Professor Theodor Ickler, Uni Erlangen, schrieb an den ZEIT-Redakteur Dieter E. Zimmer: „An der Bereitschaft, nun plötzlich das kakophone 'selbstständig' zu verwenden, kann man den Grad der Beflissenheit ablesen, mit der sich alle möglichen Leute, von denen man es nicht anders erwartet hatte, den Wünschen der deutschen Kultusminister unterwerfen. (Die Verfasser der amtlichen Neuregelung selbst verwenden es übrigens nicht!)“ [1]

U.a. hat auch die Forschungsgruppe Deutsche Sprache in ihrer Netzseite Schrift & Rede über die Schreibweise „selbstständig“ diskutiert.
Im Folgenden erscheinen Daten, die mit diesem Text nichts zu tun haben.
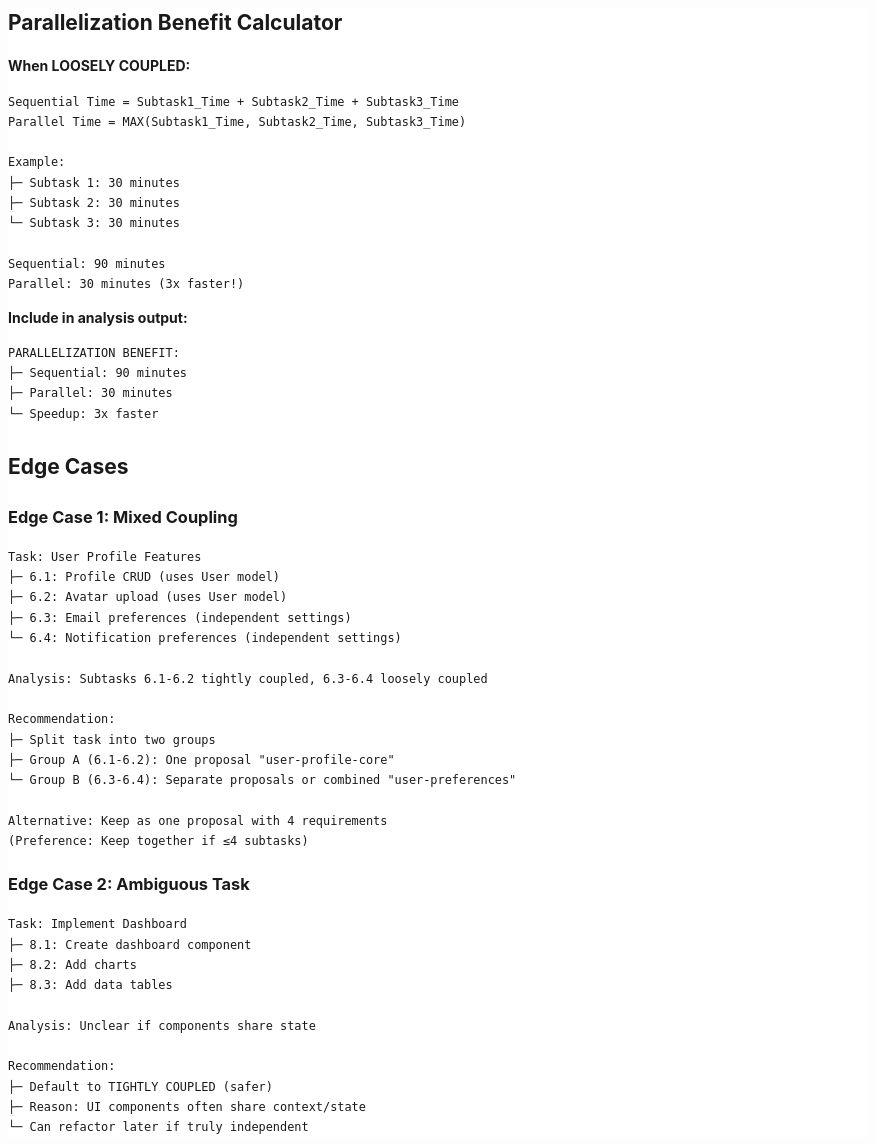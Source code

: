 ## Parallelization Benefit Calculator

**When LOOSELY COUPLED:**
```
Sequential Time = Subtask1_Time + Subtask2_Time + Subtask3_Time
Parallel Time = MAX(Subtask1_Time, Subtask2_Time, Subtask3_Time)

Example:
├─ Subtask 1: 30 minutes
├─ Subtask 2: 30 minutes
└─ Subtask 3: 30 minutes

Sequential: 90 minutes
Parallel: 30 minutes (3x faster!)
```

**Include in analysis output:**
```
PARALLELIZATION BENEFIT:
├─ Sequential: 90 minutes
├─ Parallel: 30 minutes
└─ Speedup: 3x faster
```

## Edge Cases

### Edge Case 1: Mixed Coupling
```
Task: User Profile Features
├─ 6.1: Profile CRUD (uses User model)
├─ 6.2: Avatar upload (uses User model)
├─ 6.3: Email preferences (independent settings)
└─ 6.4: Notification preferences (independent settings)

Analysis: Subtasks 6.1-6.2 tightly coupled, 6.3-6.4 loosely coupled

Recommendation:
├─ Split task into two groups
├─ Group A (6.1-6.2): One proposal "user-profile-core"
└─ Group B (6.3-6.4): Separate proposals or combined "user-preferences"

Alternative: Keep as one proposal with 4 requirements
(Preference: Keep together if ≤4 subtasks)
```

### Edge Case 2: Ambiguous Task
```
Task: Implement Dashboard
├─ 8.1: Create dashboard component
├─ 8.2: Add charts
├─ 8.3: Add data tables

Analysis: Unclear if components share state

Recommendation:
├─ Default to TIGHTLY COUPLED (safer)
├─ Reason: UI components often share context/state
└─ Can refactor later if truly independent
```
Schreibvarianten „selbständig / selbstständig“

Außerhalb der Schulen kann jeder weiterhin die traditionelle Orthographie verwenden und „selbständig“ schreiben, auch die Zeitungen; denn es gibt kein Rechtschreibgesetz. Die meisten Zeitungen haben sich jedoch freiwillig der Schulschreibung von 1996 unterworfen und eine eigene Presseorthographie und darüber hinaus eigene Hausorthographien eingeführt. Dabei haben sie sich oft ohne Not die - manchen „progressiv“ erscheinende - neue Variante „selbstständig“ ausgesucht. Manch eine Zeitung tritt als Korrektor auf und verändert eigenmächtig die herkömmliche Schreibweise „selbständig“ in Artikeln und Leserbriefen in ihre neue Variante „selbstständig“.

Aspekt des Schreibens

Es handelt sich um eine Vermehrung von Buchstaben bzw. Konsonanten, die man vor der Rechtschreibreform weder schrieb noch sprach. Die Einführung der Variante mit Doppel-st bedeutet einen höheren Zeitaufwand und eine Fehlerquelle. Es bedeutet auch, daß ein Erklärungsbedarf entsteht. Es handelt sich folglich um eine überflüssige Arbeitsbeschaffungsmaßnahme und um einen Nachteil, da man mehr Buchstaben schreiben oder drucken muß.

Ästhetischer Aspekt

Wenn der „Bund der Selbständigen“ verfälscht wird in „Bund der Selbstständigen“, dann empfindet manch einer diese Schreibweise mit Doppel-st als unästhetisch.

Aspekt des Lesens

Das Lesen wird erschwert, weil man im Gegensatz zur Aussprache auf eine Konsonantenverdoppelung trifft. Da die Schreibweise der neuen Schulschreibung nicht mit der Aussprache übereinstimmt, liegt eine Leseunfreundlichkeit der neuen Schreibweise vor.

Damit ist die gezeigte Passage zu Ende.